Saved data entries

*** Begin section ***

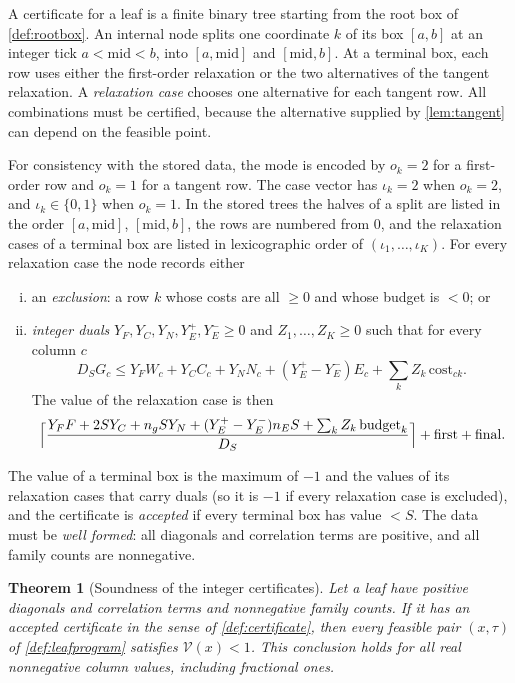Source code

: \documentclass[11pt]{amsart}
\numberwithin{equation}{section}
\theoremstyle{plain}
\newtheorem{theorem}{Theorem}[section]
\theoremstyle{definition}
\theoremstyle{remark}
\newcommand{\1}{\mathbf{1}}
\begin{document}
\begin{definition}[Certificate]\label{def:certificate}
A certificate for a leaf is a finite binary tree starting from the root box of
\cref{def:rootbox}. An internal node splits one coordinate $k$ of
its box $[a,b]$ at an integer tick $a<\mathrm{mid}<b$, into $[a,\mathrm{mid}]$ and
$[\mathrm{mid},b]$. At a terminal box, each row uses either the first-order relaxation
or the two alternatives of the tangent relaxation. A \emph{relaxation case} chooses one
alternative for each tangent row. All combinations must be certified, because the
alternative supplied by \cref{lem:tangent} can depend on the feasible point.

For consistency with the stored data, the mode is encoded by $o_k=2$ for a first-order
row and $o_k=1$ for a tangent row. The case vector has $\iota_k=2$ when $o_k=2$, and
$\iota_k\in\{0,1\}$ when $o_k=1$. In the stored trees the halves of a split are listed in the
order $[a,\mathrm{mid}]$, $[\mathrm{mid},b]$, the rows are numbered from $0$, and the relaxation
cases of a terminal box are listed in lexicographic order of $(\iota_1,\dots,\iota_K)$.
For every relaxation case the node records either
\begin{enumerate}[(i)]
  \item an \emph{exclusion}: a row $k$ whose costs are all $\ge0$ and whose budget is $<0$; or
  \item \emph{integer duals} $Y_F,Y_C,Y_N,Y_E^+,Y_E^-\ge0$ and $Z_1,\dots,Z_K\ge0$ such that for every
    column $c$
    \begin{equation}\label{eq:dualfeasible}
      D_SG_c\le Y_FW_c+Y_CC_c+Y_NN_c+(Y_E^+-Y_E^-)E_c+\sum_kZ_k\,\mathrm{cost}_{ck}.
    \end{equation}
    The value of the relaxation case is then
    \[
      \Bigl\lceil\frac{Y_FF+2SY_C+n_gSY_N+(Y_E^+-Y_E^-)n_ES+\sum_kZ_k\,\mathrm{budget}_k}{D_S}\Bigr\rceil
      +\mathrm{first}+\mathrm{final}.
    \]
\end{enumerate}
The value of a terminal box is the maximum of $-1$ and the values of its relaxation cases that
carry duals (so it is $-1$ if every relaxation case is excluded), and
the certificate is \emph{accepted} if every terminal box has value $<S$. The data must be
\emph{well formed}: all diagonals and correlation terms are positive, and all family counts are
nonnegative.
\end{definition}

\begin{theorem}[Soundness of the integer certificates]\label{thm:certificate}
Let a leaf have positive diagonals and correlation terms and nonnegative family counts. If it has
an accepted certificate in the sense of \cref{def:certificate}, then every feasible
pair $(x,\tau)$ of \cref{def:leafprogram} satisfies $\mathcal V(x)<1$.
This conclusion holds for all real nonnegative column values, including fractional ones.
\end{theorem}
\end{document}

*** End section ***

:: Exercise objective ::
In the entries above, find every line holding the word "budget" and copy it out.

:: Output for this exercise ::
  \item an \emph{exclusion}: a row $k$ whose costs are all $\ge0$ and whose budget is $<0$; or
      \Bigl\lceil\frac{Y_FF+2SY_C+n_gSY_N+(Y_E^+-Y_E^-)n_ES+\sum_kZ_k\,\mathrm{budget}_k}{D_S}\Bigr\rceil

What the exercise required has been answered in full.